Моральное животное | страница 120



.

Размышляя над проблемой насекомых, Дарвин, вероятно, и не подозревал, что ее решение могло объяснить не только стерильность муравьев, но и структуру повседневной жизни его семьи: почему его дети то демонстрировали нежную привязанность друг к другу, то дрались, почему он чувствовал потребность учить их доброте, а они иногда сопротивлялись, или почему он и Эмма смерть одного ребенка оплакивали больше, чем другого. Иными словами, понимание механизмов самопожертвования у насекомых могло приоткрыть завесу над динамикой семейной жизни у млекопитающих, включая людей.

Хотя в конце концов Дарвин все-таки сформулировал (по крайней мере в общих чертах) правильное объяснение стерильности у насекомых, он так и не понял, насколько тесно оно связано с поведением человека. Эту связь увидели лишь сто лет спустя.

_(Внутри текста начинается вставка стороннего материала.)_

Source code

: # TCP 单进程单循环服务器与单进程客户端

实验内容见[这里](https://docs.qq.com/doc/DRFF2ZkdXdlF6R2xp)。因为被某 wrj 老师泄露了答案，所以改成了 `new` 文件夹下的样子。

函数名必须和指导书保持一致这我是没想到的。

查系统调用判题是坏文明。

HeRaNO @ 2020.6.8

Одной из причин, возможно, была туманность объяснения, предложенного Дарвином. В «Происхождении видов» он писал, что проблема стерильности «хотя и кажется непреодолимой, уменьшается и, по моему мнению, даже совершенно исчезает, если вспомнить, что отбор может быть применен к семье так же, как и к отдельной особи, и привести к желательной цели. Заводчики крупного рогатого скота желают, чтобы мясо и жир были соединены известным образом, и хотя животное, обладающее этими свойствами, идет на бойню, однако животновод уверенно продолжает разводить ту же породу, и это ему удается»[275].

Какой бы странной ни казалась ссылка на животноводов, все встало на свои места после 1963 года, когда молодой британский биолог Уильям Д. Гамильтон наметил общие положения теории родственного отбора[276]. Фактически теория Гамильтона – это перевод мыслей Дарвина на язык генетики, который в XIX веке еще не существовал.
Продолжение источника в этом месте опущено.